Преступление брата лилльского палача
Прежде чем приступать к разбору преступлений людей против Миледи, еще раз попытаемся понять, кто она такая. Кем она была до того, как, образно говоря, вышла на тропу войны? Сведений на сей счет Дюма дает нам немного. Из романов «Три мушкетера» и «Двадцать лет спустя», а также из драм «Мушкетеры» и «Юность мушкетеров» известно, что ее отцом был англичанин Уильям Баксон. Исходя из этого, Шарлотта Баксон, по всей видимости, - ее настоящее имя, полученное при рождении. Мать Миледи была француженкой. Изначально семья жила в Англии, но после смерти мужа мать перебралась на свою родину, во Францию. Кем был Уильям Баксон, когда и при каких обстоятельствах он ушел из жизни, неизвестно. Во Франции мать отдала дочку в монахини Тамплемарского монастыря бенедиктинок: об этом, в частности, сказано в «Юности мушкетеров». Однако здесь у читателя уже возникают некоторые сомнения, тем более, что великий Дюма не всегда был последователен и точен в деталях своих сюжетов. Почему мать отдала девочку в монастырь? Потому что у нее не было средств на ее содержание и воспитание? Или по какой-то иной причине? Не логичнее ли предположить, что Шарлотта попала в монастырь после того, как мать ее умерла, и девочкой стала сиротой?
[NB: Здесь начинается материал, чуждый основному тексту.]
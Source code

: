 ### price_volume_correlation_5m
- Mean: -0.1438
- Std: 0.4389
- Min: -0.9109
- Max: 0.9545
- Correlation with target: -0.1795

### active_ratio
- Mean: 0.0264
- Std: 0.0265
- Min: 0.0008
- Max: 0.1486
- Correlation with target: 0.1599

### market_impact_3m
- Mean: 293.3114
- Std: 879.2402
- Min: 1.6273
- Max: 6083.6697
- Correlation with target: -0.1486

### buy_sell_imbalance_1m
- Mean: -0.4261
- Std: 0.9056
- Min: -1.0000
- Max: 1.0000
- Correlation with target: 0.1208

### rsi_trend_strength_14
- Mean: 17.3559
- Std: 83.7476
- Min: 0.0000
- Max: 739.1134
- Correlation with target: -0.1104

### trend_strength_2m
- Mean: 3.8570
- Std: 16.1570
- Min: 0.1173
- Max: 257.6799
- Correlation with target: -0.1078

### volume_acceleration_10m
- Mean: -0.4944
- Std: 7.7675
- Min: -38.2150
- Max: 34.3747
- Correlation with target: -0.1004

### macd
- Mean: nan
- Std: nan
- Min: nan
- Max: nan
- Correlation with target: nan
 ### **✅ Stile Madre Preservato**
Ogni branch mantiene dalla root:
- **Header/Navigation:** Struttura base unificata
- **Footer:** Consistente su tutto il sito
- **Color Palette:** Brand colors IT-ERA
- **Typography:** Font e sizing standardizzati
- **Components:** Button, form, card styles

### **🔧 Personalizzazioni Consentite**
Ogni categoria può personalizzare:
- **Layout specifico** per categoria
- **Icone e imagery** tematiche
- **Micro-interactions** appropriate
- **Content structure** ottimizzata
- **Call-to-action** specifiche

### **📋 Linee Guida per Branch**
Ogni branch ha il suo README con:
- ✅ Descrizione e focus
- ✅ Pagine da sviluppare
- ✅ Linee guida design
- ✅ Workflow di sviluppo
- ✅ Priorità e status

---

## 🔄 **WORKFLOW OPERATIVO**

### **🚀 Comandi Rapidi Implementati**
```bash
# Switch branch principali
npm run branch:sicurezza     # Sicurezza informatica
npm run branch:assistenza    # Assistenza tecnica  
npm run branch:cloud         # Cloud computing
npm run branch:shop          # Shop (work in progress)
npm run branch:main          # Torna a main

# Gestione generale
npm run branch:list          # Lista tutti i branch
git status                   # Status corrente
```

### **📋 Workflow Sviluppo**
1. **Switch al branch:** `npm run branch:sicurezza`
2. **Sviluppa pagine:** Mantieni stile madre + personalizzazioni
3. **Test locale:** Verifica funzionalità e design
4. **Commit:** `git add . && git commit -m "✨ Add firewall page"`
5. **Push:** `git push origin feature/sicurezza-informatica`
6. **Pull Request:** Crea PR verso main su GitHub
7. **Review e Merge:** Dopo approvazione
Далее - слово палачу из Лилля. «… Молодой священник, простосердечный и глубоко верующий, отправлял службы в церкви этого монастыря. Она задумала совратить его, и это ей удалось: она могла бы совратить святого.
Принятые ими монашеские обеты были священны и нерушимы. Их связь не могла быть долговечной — рано или поздно она должна была погубить их. Молодая монахиня уговорила своего любовника покинуть те края, но для того, чтобы уехать оттуда, чтобы скрыться вдвоем, перебраться в другую часть Франции, где они могли бы жить спокойно, ибо никто бы их там не знал, нужны были деньги, а ни у того, ни у другого их не было. Священник украл священные сосуды и продал их; но в ту минуту, когда любовники готовились вместе уехать, их задержали.
Неделю спустя она обольстила сына тюремщика и бежала. Священник был приговорен к десяти годам заключения в кандалах и к клейму. Я был палачом города Лилля, как подтверждает эта женщина. Моей обязанностью было заклеймить виновного, а виновный, господа, был мой брат!
Тогда я поклялся, что эта женщина, которая его погубила, которая была больше чем его сообщницей, ибо она толкнула его на преступление, по меньшей мере разделит с ним наказание. Я догадывался, где она укрывается, выследил ее, застиг, связал и наложил такое же клеймо, какое я наложил на моего брата.
На другой день после моего возвращения в Лилль брату моему тоже удалось бежать из тюрьмы. Меня обвинили в пособничестве и приговорили к тюремному заключению до тех пор, пока беглец не отдаст себя в руки властей. Бедный брат не знал об этом приговоре. Он опять сошелся с этой женщиной: они вместе бежали в Берри, и там ему удалось получить небольшой приход. Эта женщина выдавала себя за его сестру.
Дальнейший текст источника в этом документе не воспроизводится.